The J8M took to the air for its first powered flight on 7 July 1945, with Lieutenant Commander Toyohiko Inuzuka at the controls; after his "sharp start" rocket-powered takeoff, Inuzuka successfully jettisoned the dolly upon becoming airborne and began to gain speed, climbing skywards at a 45° angle. At an altitude of 400 m (1,300 ft), the engine stopped abruptly and the J8M1 stalled. Inuzuka managed to glide the aircraft back, but clipped a small building at the edge of the airfield while trying to land, causing the aircraft to burst into flames. Inuzuka died the next day. While Mitsubishi and naval technicians sought to find the cause of the accident, all future flights were grounded. The engine cutout had occurred because the angle of climb, coupled with the fuel tanks being half-filled for this first flight, caused a shifting of the fuel, which in turn caused an auto cutout device to activate because of an air lock in the fuel line. Requests to continue flight testing were denied pending the modification of the fuel pumps in the aircraft. The sixth and seventh prototypes were to be fitted with the modified Ro.2 engine.
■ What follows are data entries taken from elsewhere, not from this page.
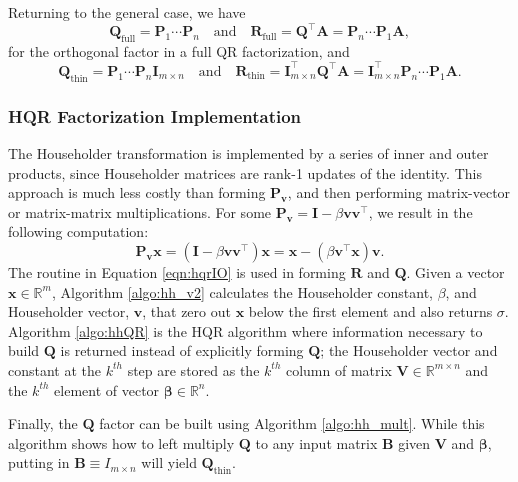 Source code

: \documentclass[review,onefignum,onetabnum]{siamart190516}
\newcommand{\R}{\mathbb{R}}
\newcommand{\bb}[1]{\mathbf{#1}}
\begin{document}
Returning to the general case, we have
\begin{equation}
\bb{Q}_{\text{full}} = \bb{P}_1 \cdots \bb{P}_n\quad \text{and} \quad \bb{R}_{\text{full}} = \bb{Q}^{\top}\bb{A} = \bb{P}_n\cdots \bb{P}_1\bb{A},
\end{equation}
for the orthogonal factor in a full QR factorization, and
\begin{equation}
\bb{Q}_{\text{thin}} = \bb{P}_1 \cdots \bb{P}_n\bb{I}_{m\times n}\quad \text{and} \quad \bb{R}_{\text{thin}} = \bb{I}_{m\times n}^{\top}\bb{Q}^{\top}\bb{A} = \bb{I}_{m\times n}^{\top}\bb{P}_n\cdots \bb{P}_1\bb{A}.
\end{equation}

\subsubsection{HQR Factorization Implementation}
\label{sssec:HQRfI}
The Householder transformation is implemented by a series of inner and outer products, since Householder matrices are rank-1 updates of the identity. 
This approach is much less costly than forming $\bb{P}_{\bb{v}}$, and then performing matrix-vector or matrix-matrix multiplications.
For some $\bb{P}_{\bb{v}}=\bb{I}-\beta \bb{v}\bb{v}^{\top}$, we result in the following computation:
\begin{equation}
\label{eqn:hqrIO}
\bb{P}_{\bb{v}} \bb{x} = (\bb{I}-\beta \bb{v}\bb{v}^{\top})\bb{x} = \bb{x} - (\beta \bb{v}^{\top}\bb{x})\bb{v}.
\end{equation}
The routine in Equation \ref{eqn:hqrIO} is used in forming $\bb{R}$  and $\bb{Q}$. 
Given a vector $\bb{x}\in\R^{m}$, Algorithm \ref{algo:hh_v2} calculates the Householder constant, $\beta$, and Householder vector, $\bb{v}$, that zero out $\bb{x}$ below the first element and also returns $\sigma$. 
Algorithm \ref{algo:hhQR} is the HQR algorithm where information necessary to build $\bb{Q}$ is returned instead of explicitly forming $\bb{Q}$; the Householder vector and constant at the $k^{th}$ step are stored as the $k^{th}$ column of matrix $\bb{V}\in\R^{m\times n}$ and the $k^{th}$ element of vector $\bm{\beta}\in\R^n$. 

Finally, the $\bb{Q}$ factor can be built using Algorithm \ref{algo:hh_mult}.
While this algorithm shows how to left multiply $\bb{Q}$ to any input matrix $\bb{B}$ given $\bb{V}$ and $\bm{\beta}$, putting in $\bb{B}\equiv I_{m\times n}$ will yield $\bb{Q}_{\text{thin}}$.
\end{document}
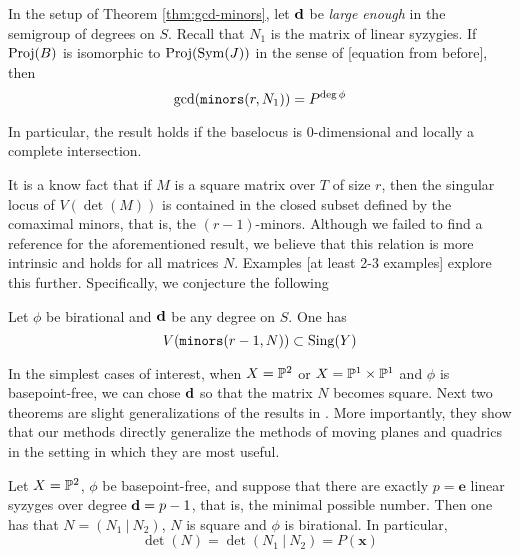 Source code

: \documentclass[fleqn,reqno]{amsart}
\numberwithin{first}{chapter}
\begin{document}
\begin{corollary}
\label{cor:approx-complex}
In the setup of Theorem \ref{thm:gcd-minors}, let $\mathbf d$ be {\em large enough} in the semigroup
of degrees on $S$.
Recall that $N_1$ is the matrix of linear syzygies.
If $\operatorname{Proj}(B)$ is isomorphic to $\operatorname{Proj}(\operatorname{Sym}(J))$ in the sense of [equation from before], then
\[
	\gcd(\mathop{\tt minors}(r, N_1))=P^{\deg\phi}
\]

In particular, the result holds if the baselocus is $0$-dimensional and locally a complete intersection.
\end{corollary}

\begin{paragraf*}
It is a know fact that if $M$ is a square matrix over $T$ of size $r$,
then the singular locus of $V(\det(M))$ is contained in the closed subset defined by the
comaximal minors, that is, the $(r-1)$-minors.
Although we failed to find a reference for the aforementioned result,
we believe that this relation is more intrinsic and holds for all matrices $N$.
Examples [at least 2-3 examples] explore this further.
Specifically, we conjecture the following
\end{paragraf*}

\begin{conjecture}
\label{conj:sing-locus}
Let $\phi$ be birational and $\mathbf d$ be any degree on $S$. One has
\[
V(\mathop{\tt minors}(r-1,N))\subset\mathrm{Sing}(Y)
\]
\end{conjecture}



\begin{paragraf*}
In the simplest cases of interest, when $X=\mathbb{P}^2$ or $X=\mathbb{P}^1\times\mathbb{P}^1$ and $\phi$ is basepoint-free,
we can chose $\mathbf d$ so that the matrix $N$ becomes square.
Next two theorems are slight generalizations of the results in \citet{00-CGZ-JSC}.
More importantly, they show that our methods directly generalize the methods of
moving planes and quadrics in the setting in which they are most useful.
\end{paragraf*}

\begin{theorem}
\label{thm:rel-moving-planes-quadrics}
Let $X=\mathbb{P}^2$, $\phi$ be basepoint-free,
and suppose that there are exactly $p=\mathbf e$ linear syzyges over degree $\mathbf d=p-1$,
that is, the minimal possible number.
Then one has that $N=(N_1~|~N_2)$, $N$ is square and $\phi$ is birational.
In particular,
\[
\det(N)=\det(N_1~|~N_2)=P(\mathbf x)
\]
\end{theorem}
\end{document}
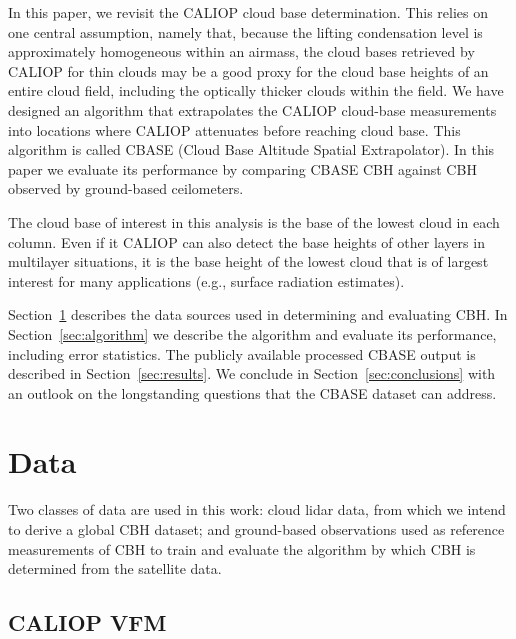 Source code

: \documentclass[essd,manuscript]{copernicus}\usepackage[]{graphicx}\usepackage[]{color}
\begin{document}
In this paper, we revisit the CALIOP cloud base determination.  This relies on
one central assumption, namely that, because the
lifting condensation level is approximately homogeneous within an airmass, the
cloud bases retrieved by CALIOP for thin clouds may be a good proxy for the cloud
base heights of an entire cloud field, including the optically thicker clouds
within the field.  
We have designed an algorithm that extrapolates the CALIOP
cloud-base measurements into locations where CALIOP attenuates before reaching
cloud base.  This algorithm is called CBASE (Cloud Base Altitude Spatial
Extrapolator).  In this paper we evaluate its performance by comparing CBASE
CBH against CBH observed by ground-based
ceilometers.

The cloud base of interest in this analysis is the base of the lowest cloud in
each column. Even if it CALIOP can also detect the base heights of other layers
in multilayer situations, it is the base height of the lowest cloud that is of
largest interest for many applications (e.g., surface radiation
estimates). 

Section~\ref{sec:data} describes the data sources used in determining and
evaluating CBH.  In Section~\ref{sec:algorithm} we describe
the algorithm and evaluate its performance, including error statistics.  The
publicly available processed CBASE output is described in
Section~\ref{sec:results}.  We conclude in Section~\ref{sec:conclusions} with an
outlook on the longstanding questions that the CBASE dataset can address.

\section{Data}
\label{sec:data}

Two classes of data are used in this work: cloud lidar data, from which we
intend to derive a global CBH dataset; and ground-based observations used as
reference measurements of CBH to train and evaluate the algorithm by which
CBH is determined from the satellite data.

\subsection{CALIOP VFM}
\end{document}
Full-scale production readiness was almost at hand, and component construction was already underway. Flight testing was to resume, despite another explosion of the fuel mixture during a ground test days after the crash, in late August 1945 and the J8M2 design was finalized. But on 15 August 1945, the war ended for the Japanese and all work on the J8M ceased. The end of the war also spelled the end of the JAAF's Ki-202 Shūsui-Kai (Modified Shusui), whose design had begun in secret months before. The Ki-202 was to offer improved flight endurance over the Ki-200 and was slated to be the priority fighter for the JAAF in 1946, but no metal was cut before Japan's surrender.
Germany tried to send another Komet in U-864, but the submarine was sunk near Bergen by British submarine HMS Venturer in February 1945.
As with many other Japanese fighter types combating air raids over Japan, the Ki-200 was considered for use in ramming attacks against B-29s. The envisioned mission profile was to make one or two firing passes and then, with the remaining energy, conduct a ramming attack. Any fuel left on board would most likely detonate, increasing the effectiveness of the attack, but also meaning the pilot had little chance of survival. Nevertheless, the cost was deemed to be worth it and plans were being drawn up to form a "Hagakure-Tai" (Special Attack Unit), similar to the German Sonderkommando Elbe, when the war ended.